══ Recorded data
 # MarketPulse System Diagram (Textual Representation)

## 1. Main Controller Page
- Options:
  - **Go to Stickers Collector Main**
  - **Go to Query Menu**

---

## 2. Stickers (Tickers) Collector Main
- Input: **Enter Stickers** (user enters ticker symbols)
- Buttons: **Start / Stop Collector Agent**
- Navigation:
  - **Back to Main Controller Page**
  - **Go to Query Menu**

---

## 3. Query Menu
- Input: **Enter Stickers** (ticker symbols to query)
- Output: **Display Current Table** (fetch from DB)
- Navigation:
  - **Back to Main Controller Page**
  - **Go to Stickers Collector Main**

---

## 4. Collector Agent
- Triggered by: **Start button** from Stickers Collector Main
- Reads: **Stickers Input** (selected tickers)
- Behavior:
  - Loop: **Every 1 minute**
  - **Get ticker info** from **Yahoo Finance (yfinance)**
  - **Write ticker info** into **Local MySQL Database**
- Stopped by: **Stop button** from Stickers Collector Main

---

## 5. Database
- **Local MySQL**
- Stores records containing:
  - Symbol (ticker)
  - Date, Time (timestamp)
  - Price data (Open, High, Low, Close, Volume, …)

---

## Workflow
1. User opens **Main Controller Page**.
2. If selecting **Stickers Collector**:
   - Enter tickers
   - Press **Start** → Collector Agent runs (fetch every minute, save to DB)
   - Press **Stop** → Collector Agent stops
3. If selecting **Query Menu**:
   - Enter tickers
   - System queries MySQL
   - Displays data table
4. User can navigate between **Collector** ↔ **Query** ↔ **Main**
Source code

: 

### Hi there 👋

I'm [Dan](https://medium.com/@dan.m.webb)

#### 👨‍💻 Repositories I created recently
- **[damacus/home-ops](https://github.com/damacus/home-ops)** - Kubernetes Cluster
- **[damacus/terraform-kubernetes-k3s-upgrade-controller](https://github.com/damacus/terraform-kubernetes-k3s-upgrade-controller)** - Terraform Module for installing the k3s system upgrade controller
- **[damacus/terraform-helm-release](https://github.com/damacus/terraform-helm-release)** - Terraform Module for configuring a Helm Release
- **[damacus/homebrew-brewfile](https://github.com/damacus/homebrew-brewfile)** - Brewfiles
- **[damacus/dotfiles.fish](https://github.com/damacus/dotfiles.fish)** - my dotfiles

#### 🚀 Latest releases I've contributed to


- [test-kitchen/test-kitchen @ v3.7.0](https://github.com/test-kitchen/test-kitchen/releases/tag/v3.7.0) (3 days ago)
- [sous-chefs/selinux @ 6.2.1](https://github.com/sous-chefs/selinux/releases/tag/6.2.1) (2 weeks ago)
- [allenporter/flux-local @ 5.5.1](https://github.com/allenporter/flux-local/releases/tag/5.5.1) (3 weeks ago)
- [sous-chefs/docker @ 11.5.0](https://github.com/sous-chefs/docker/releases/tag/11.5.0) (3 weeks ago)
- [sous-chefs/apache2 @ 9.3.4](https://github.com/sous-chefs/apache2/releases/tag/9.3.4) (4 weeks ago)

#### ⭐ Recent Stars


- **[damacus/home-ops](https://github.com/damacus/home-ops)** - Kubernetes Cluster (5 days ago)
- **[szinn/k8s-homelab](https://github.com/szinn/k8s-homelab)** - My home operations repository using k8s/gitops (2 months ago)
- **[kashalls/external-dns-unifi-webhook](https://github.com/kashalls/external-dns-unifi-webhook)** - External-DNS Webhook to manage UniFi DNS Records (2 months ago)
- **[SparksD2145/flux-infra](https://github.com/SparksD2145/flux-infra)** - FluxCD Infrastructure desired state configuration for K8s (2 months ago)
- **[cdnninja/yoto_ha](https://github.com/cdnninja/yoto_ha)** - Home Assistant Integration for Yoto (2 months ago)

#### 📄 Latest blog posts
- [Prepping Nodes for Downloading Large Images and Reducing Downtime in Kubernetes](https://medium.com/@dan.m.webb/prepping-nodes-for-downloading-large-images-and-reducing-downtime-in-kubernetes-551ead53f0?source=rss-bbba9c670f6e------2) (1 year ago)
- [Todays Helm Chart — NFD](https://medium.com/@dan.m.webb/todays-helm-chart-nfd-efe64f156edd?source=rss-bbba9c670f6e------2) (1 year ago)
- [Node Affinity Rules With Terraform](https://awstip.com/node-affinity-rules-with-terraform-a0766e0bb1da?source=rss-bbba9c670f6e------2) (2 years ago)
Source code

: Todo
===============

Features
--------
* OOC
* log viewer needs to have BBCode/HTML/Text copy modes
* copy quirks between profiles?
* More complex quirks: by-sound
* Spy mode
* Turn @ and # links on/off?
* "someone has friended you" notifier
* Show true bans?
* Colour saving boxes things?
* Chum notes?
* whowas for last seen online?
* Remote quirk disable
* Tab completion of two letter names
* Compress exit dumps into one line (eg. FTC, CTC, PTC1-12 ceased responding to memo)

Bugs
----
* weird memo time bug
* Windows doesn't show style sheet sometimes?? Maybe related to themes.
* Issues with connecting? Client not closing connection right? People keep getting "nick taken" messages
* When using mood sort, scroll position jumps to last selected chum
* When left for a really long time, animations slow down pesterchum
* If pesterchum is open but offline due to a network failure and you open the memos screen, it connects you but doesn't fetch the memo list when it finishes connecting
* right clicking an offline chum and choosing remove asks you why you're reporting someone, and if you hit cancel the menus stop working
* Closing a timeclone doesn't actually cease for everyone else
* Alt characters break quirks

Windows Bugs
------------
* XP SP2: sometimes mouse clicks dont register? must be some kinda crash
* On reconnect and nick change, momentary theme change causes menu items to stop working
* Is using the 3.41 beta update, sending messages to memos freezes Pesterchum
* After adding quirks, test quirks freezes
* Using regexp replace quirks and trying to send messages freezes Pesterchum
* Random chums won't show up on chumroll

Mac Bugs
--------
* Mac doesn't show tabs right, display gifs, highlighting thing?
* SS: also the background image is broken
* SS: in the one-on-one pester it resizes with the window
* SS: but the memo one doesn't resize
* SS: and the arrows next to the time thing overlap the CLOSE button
════
> [Exercise description]
The reply should consist solely of the lines above from the one that has "- [sous-chefs/apache2 @" through the one that has "k8s/gitops (2 months ago)", reproduced exactly.

> [Exercise output]
- [sous-chefs/apache2 @ 9.3.4](https://github.com/sous-chefs/apache2/releases/tag/9.3.4) (4 weeks ago)

#### ⭐ Recent Stars


- **[damacus/home-ops](https://github.com/damacus/home-ops)** - Kubernetes Cluster (5 days ago)
- **[szinn/k8s-homelab](https://github.com/szinn/k8s-homelab)** - My home operations repository using k8s/gitops (2 months ago)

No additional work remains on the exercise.